Kabar kurang mengenakkan baru-baru ini menyoroti salah satu daya tarik wisata Kota Bandung, yaitu delman. Seorang wisatawan membagikan pengalamannya di media sosial yang viral, mengaku dimintai tarif tak wajar hingga Rp600 ribu untuk sekali naik delman di kawasan sekitar Jalan Asia Afrika. Sontak, unggahan tersebut menuai beragam reaksi dari warganet. Berikut 5 fakta terkait isu tarif delman fantastis di Bandung:
- Pengakuan Korban Viral di Media Sosial: Unggahan wisatawan yang merasa “ditipu” oknum kusir delman dengan tarif Rp600 ribu untuk rute yang relatif pendek menjadi viral. Dalam unggahannya, wisatawan tersebut menyertakan bukti percakapan atau foto sebagai penguat cerita, memicu diskusi hangat tentang praktik tarif wisata yang tidak transparan.
- Tarif Jauh di Atas Normal: Berdasarkan penelusuran dan informasi dari berbagai sumber, tarif normal untuk naik delman di kawasan wisata Bandung umumnya berkisar antara Rp50 ribu hingga Rp150 ribu untuk rute pendek, tergantung durasi dan jarak. Permintaan tarif hingga Rp600 ribu jelas jauh melampaui batas kewajaran dan dianggap merugikan wisatawan.
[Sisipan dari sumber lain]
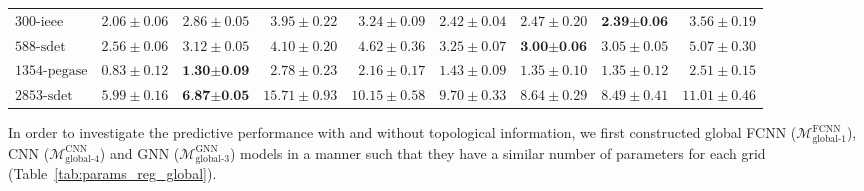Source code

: \documentclass[journal]{IEEEtran}
\begin{document}
\begin{table*}[!ht]
{\begin{tabular}{lr|rrrrrrr}
    $\textrm{300-ieee}$ & $2.06 \pm 0.06$ & $2.86 \pm 0.05$ & $3.95 \pm 0.22$ & $3.24 \pm 0.09$ & $2.42 \pm 0.04$ & $2.47 \pm 0.20$ & $\textbf{2.39} \boldsymbol{\pm} \textbf{0.06}$ & $3.56 \pm 0.19$ \\
    $\textrm{588-sdet}$ & $2.56 \pm 0.06$ & $3.12 \pm 0.05$ & $4.10 \pm 0.20$ & $4.62 \pm 0.36$ & $3.25 \pm 0.07$ & $\textbf{3.00} \boldsymbol{\pm} \textbf{0.06}$ & $3.05 \pm 0.05$ & $5.07 \pm 0.30$ \\
    $\textrm{1354-pegase}$ & $0.83 \pm 0.12$ & $\textbf{1.30} \boldsymbol{\pm} \textbf{0.09}$ & $2.78 \pm 0.23$ & $2.16 \pm 0.17$ & $1.43 \pm 0.09$ & $1.35 \pm 0.10$ & $1.35 \pm 0.12$ & $2.51 \pm 0.15$ \\
    $\textrm{2853-sdet}$ & $5.99 \pm 0.16$ & $\textbf{6.87} \boldsymbol{\pm} \textbf{0.05}$ & $15.71 \pm 0.93$ & $10.15 \pm 0.58$ & $9.70 \pm 0.33$ & $8.64 \pm 0.29$ & $8.49 \pm 0.41$ & $11.01 \pm 0.46$ \\
    \bottomrule
    \end{tabular}
   }
\end{table*}

In order to investigate the predictive performance with and without topological information, we first constructed global FCNN ($\mathcal{M}^{\textrm{FCNN}}_{\textrm{global-1}}$), CNN ($\mathcal{M}^{\textrm{CNN}}_{\textrm{global-4}}$) and GNN ($\mathcal{M}^{\textrm{GNN}}_{\textrm{global-3}}$) models in a manner such that they have a similar number of parameters for each grid (Table~\ref{tab:params_reg_global}).
\end{document}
- Oknum Kusir Diduga Memanfaatkan Ketidaktahuan Wisatawan: Praktik penetapan tarif yang tidak jelas dan cenderung “nembak” harga seringkali menyasar wisatawan yang baru pertama kali berkunjung atau kurang familiar dengan tarif standar delman di Bandung. Kurangnya informasi resmi mengenai tarif delman juga menjadi celah bagi oknum untuk mengambil keuntungan berlebih.
- Dinas Pariwisata Bandung Angkat Bicara: Menanggapi viralnya Fakta isu ini, Dinas Pariwisata dan Kebudayaan (Disparbud) Kota Bandung [Sebutkan Jika Ada Pernyataan Resmi dari Disparbud, Contoh: “menyayangkan kejadian tersebut dan akan melakukan penertiban terhadap praktik tarif yang tidak wajar” atau “mengimbau wisatawan untuk selalu menanyakan tarif di awal sebelum naik delman”]. Pihak berwenang diharapkan segera mengambil tindakan tegas untuk melindungi wisatawan dari praktik eksploitatif.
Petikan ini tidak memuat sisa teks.